__How to complete this task__: Each line of the entries below that includes "components" belongs in your answer.

═════ Records shown ═════

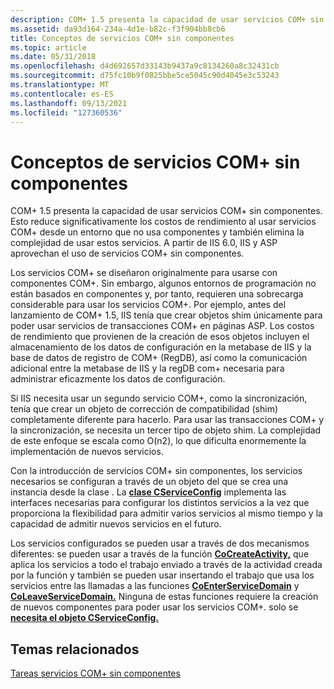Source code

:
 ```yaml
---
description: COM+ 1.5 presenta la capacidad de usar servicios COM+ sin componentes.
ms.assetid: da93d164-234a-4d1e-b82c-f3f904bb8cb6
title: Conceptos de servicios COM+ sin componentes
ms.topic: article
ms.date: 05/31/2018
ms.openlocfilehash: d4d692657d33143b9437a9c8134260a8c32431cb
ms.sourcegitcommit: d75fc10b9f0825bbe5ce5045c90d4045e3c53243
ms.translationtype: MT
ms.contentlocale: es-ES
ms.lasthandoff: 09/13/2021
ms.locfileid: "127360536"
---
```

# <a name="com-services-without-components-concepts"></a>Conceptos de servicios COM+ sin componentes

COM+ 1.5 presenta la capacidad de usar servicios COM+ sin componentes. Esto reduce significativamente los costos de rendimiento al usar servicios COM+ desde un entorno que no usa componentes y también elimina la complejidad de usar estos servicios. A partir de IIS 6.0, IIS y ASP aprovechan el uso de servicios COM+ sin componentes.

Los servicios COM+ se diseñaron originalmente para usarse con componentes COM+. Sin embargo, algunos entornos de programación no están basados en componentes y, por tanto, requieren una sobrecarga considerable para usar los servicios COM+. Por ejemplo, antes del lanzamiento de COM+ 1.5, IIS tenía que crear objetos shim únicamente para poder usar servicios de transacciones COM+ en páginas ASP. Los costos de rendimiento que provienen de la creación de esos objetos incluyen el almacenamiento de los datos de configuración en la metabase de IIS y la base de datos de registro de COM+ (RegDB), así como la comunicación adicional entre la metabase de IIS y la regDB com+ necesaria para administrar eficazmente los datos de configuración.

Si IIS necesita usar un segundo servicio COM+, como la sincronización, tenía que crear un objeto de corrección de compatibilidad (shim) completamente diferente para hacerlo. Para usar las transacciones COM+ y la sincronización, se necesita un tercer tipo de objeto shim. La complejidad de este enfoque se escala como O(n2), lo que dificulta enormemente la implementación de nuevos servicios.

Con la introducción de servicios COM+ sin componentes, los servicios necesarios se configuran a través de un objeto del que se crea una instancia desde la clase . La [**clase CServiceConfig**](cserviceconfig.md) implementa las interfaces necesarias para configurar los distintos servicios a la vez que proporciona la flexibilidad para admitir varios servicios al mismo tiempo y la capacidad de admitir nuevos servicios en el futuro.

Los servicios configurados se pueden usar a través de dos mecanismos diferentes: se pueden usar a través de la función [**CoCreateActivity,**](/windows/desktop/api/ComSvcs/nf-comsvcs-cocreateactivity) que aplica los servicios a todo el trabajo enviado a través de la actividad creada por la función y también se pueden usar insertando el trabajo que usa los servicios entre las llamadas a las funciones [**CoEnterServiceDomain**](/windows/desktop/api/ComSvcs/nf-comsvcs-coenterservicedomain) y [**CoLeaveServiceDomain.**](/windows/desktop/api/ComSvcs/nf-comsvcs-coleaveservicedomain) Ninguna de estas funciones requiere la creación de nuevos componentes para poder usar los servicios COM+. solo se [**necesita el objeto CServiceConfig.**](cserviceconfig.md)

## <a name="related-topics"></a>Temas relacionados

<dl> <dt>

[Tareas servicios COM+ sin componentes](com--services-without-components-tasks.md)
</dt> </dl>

═════
═════ Records shown ═════

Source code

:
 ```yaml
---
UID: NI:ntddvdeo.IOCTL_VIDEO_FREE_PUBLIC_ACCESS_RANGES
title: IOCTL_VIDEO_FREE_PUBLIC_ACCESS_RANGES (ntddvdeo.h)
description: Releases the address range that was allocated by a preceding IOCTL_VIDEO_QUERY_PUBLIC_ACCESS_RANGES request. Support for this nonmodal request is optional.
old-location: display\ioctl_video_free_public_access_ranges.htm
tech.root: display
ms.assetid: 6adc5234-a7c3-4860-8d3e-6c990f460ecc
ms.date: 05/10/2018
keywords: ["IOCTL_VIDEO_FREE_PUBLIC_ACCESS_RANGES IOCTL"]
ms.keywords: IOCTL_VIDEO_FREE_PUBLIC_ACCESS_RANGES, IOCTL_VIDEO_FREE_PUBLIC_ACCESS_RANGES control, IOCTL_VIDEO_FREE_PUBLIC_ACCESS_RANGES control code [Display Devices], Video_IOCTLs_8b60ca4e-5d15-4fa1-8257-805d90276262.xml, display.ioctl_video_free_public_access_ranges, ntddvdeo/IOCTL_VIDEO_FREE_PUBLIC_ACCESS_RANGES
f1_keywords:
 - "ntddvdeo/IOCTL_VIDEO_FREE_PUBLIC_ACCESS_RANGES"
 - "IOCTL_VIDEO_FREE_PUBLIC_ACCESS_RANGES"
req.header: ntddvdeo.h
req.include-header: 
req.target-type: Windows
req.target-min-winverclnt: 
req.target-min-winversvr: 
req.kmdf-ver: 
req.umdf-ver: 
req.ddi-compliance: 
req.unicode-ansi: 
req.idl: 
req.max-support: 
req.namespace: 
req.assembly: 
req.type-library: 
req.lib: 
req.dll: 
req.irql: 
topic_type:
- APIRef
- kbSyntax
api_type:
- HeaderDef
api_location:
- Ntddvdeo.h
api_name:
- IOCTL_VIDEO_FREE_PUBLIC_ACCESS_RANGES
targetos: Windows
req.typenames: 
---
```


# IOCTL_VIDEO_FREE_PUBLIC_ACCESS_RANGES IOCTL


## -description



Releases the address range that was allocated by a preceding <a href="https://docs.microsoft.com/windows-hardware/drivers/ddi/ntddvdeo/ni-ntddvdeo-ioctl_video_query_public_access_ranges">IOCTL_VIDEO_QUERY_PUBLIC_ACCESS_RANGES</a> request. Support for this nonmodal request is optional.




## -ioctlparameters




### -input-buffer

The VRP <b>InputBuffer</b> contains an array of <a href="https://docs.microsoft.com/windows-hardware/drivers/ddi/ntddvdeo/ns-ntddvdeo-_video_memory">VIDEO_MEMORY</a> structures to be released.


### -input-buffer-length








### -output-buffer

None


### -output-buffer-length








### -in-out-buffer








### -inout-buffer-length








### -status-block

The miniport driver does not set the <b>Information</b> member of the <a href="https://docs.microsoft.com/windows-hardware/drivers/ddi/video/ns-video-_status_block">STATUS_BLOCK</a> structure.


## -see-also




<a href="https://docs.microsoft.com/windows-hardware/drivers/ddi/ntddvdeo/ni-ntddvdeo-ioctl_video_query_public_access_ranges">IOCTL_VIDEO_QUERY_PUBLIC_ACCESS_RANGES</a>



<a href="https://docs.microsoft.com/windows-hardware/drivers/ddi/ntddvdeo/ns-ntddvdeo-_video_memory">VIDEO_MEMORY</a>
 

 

═════

__Result for this task__:
# <a name="com-services-without-components-concepts"></a>Conceptos de servicios COM+ sin componentes
[Tareas servicios COM+ sin componentes](com--services-without-components-tasks.md)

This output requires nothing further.